On June 3rd to June 4th, the Gynecologic Cancer Initiative hosted our first Trainee Research Day to celebrate trainees who are conducting important gynecologic cancer research throughout British Columbia. The event featured various trainee presenters, keynote speakers, and panelists.  

Day 1 Recap 

To  kick off the event, Dr. Susan Porter from UBC Grad School delivered her keynote speech on Navigating a Turbulent World, highlighting key lessons learned from the COVID era while society transitions to a “post-normal age.” She talked about the interconnectedness of our world and the importance of “thinking in systems” when it comes to think about complex issues.  

The event also included a Trainee Experience Panel and we were joined by Madison Lackie, Dr. Amy Jamieson, and Dr. Derek Wong. Madison, who recently completed her MSc in Reproductive and Developmental Sciences at UBC, shared about her experience with imposter syndrome and how she realized that even if she were an expert, she still wouldn’t know everything, so there shouldn’t be pressure to know it all. Panelists also shared their tips for work-life balance and managing your thesis alongside other side projects.  

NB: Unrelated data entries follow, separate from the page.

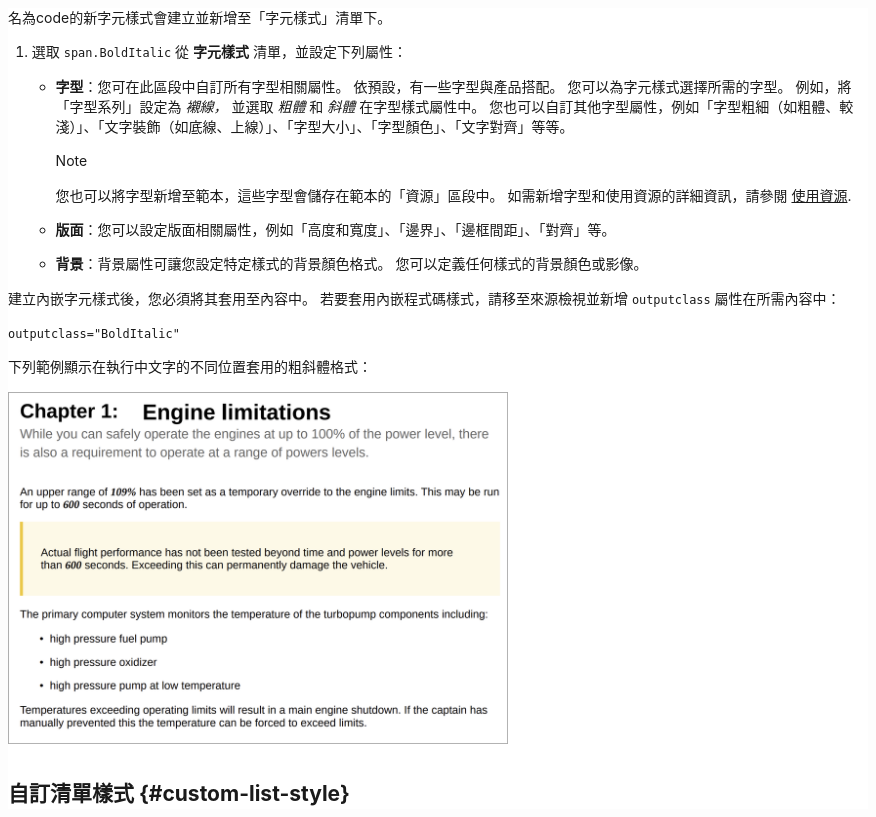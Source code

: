    名為code的新字元樣式會建立並新增至「字元樣式」清單下。

1. 選取 `span.BoldItalic` 從 **字元樣式** 清單，並設定下列屬性：

   * **字型**：您可在此區段中自訂所有字型相關屬性。 依預設，有一些字型與產品搭配。 您可以為字元樣式選擇所需的字型。 例如，將「字型系列」設定為 *襯線，* 並選取 *粗體* 和 *斜體* 在字型樣式屬性中。 您也可以自訂其他字型屬性，例如「字型粗細（如粗體、較淺）」、「文字裝飾（如底線、上線）」、「字型大小」、「字型顏色」、「文字對齊」等等。

     >[!NOTE]
     >
     您也可以將字型新增至範本，這些字型會儲存在範本的「資源」區段中。 如需新增字型和使用資源的詳細資訊，請參閱 [使用資源](components-pdf-template.md#work-with-resources).

   * **版面**：您可以設定版面相關屬性，例如「高度和寬度」、「邊界」、「邊框間距」、「對齊」等。

   * **背景**：背景屬性可讓您設定特定樣式的背景顏色格式。 您可以定義任何樣式的背景顏色或影像。

建立內嵌字元樣式後，您必須將其套用至內容中。 若要套用內嵌程式碼樣式，請移至來源檢視並新增 `outputclass` 屬性在所需內容中：

`outputclass="BoldItalic"`

下列範例顯示在執行中文字的不同位置套用的粗斜體格式：

<img src="./assets/char-format-applied.png" width="500">

## 自訂清單樣式 {#custom-list-style}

The day primarily revolved around the trainee oral presentations on research happening in prevention, survivorship, and quality of life for gynecological cancers. Dr. Anna Gottschlich, a postdoctoral fellow in the Ogilvie lab, was awarded the best Gynecologic Cancer Prevention Presentation for her work on Assessing 10-year safety of a single negative HPV test for cervical cancer screening: Evidence from FOCAL-DECADE cohort. Helena Abreu do Valle, an MSc student in the Hanley lab, was awarded the best Gynecologic Cancer Survivorship Presentation for her work on the Risk of cardiovascular disease women with BRCA mutations after risk-reducing bilateral salpingo-oophorectomy: a population-based study. 

Day 2 Recap 

Dr. Federica Di Palma joined the event on day two to share her keynote speech on Understanding the processes that influence the diversity of life. During her talk she shared both about her academic journey and the excitement of genomic research. The second day also featured a career panel with Dr. Glenys Webster, Dr. Ali Bashshati, and Dr. Mina Park. All three panelists shared incredible insights on their career journeys post-graduate. As someone who made a sudden career change, Dr. Webster reiterated that even if change may be hard and scary, taking that leap of faith and staying true to who you are can lead to incredible experiences. Also, Dr. Bashshati and Dr. Park emphasized the importance of intentional network building as the key to your career after graduate school.  

On day 2, the trainee oral presentations centered around the theme of diagnostics and treatment of gynecologic cancers. The best Diagnostics/Treatment Presentation awards went to Joyce Zhang and Marisa Kilgour. Joyce is a MD/PhD candidate at the Huntsman Lab, whose research focuses on Modelling low-grade serous ovarian cancers with human fallopian tube organoids and single cell sequencing. Marisa is a PhD candidate in the Lum Lab doing her research on 1-Methylnicotinamide is an immune regulatory metabolite in human ovarian cancer.  

To close off the event, two more awards were distributed in honor of Barbara Berthon, who dedicated her life to research and fought a long battle with ovarian cancer. The Barbara Berthon Ovarian Cancer Presentation Prize is awarded annually to the top ovarian cancer presentation by a trainee at the annual trainee research day and was awarded to Diana Canals for her presentation entitled, “Novel tumour-restricted antibody against podocalyxin shows therapeutic potential for ovarian cancer”. Additionally, we also awarded the Barbara Berthon Ovarian Cancer Publication Prize to a trainee whose published work has made a significant discovery in advancing our understanding of ovarian cancer and/or impact on ovarian cancer control. This prize was awarded to Jennifer Ji for her paper published in Clinical Cancer Research, “Arginine depletion therapy with ADI-PEG20 limits tumor growth in argininosuccinate synthase deficient ovarian cancer, including small cell carcinoma of the ovary, hypercalcemic type”.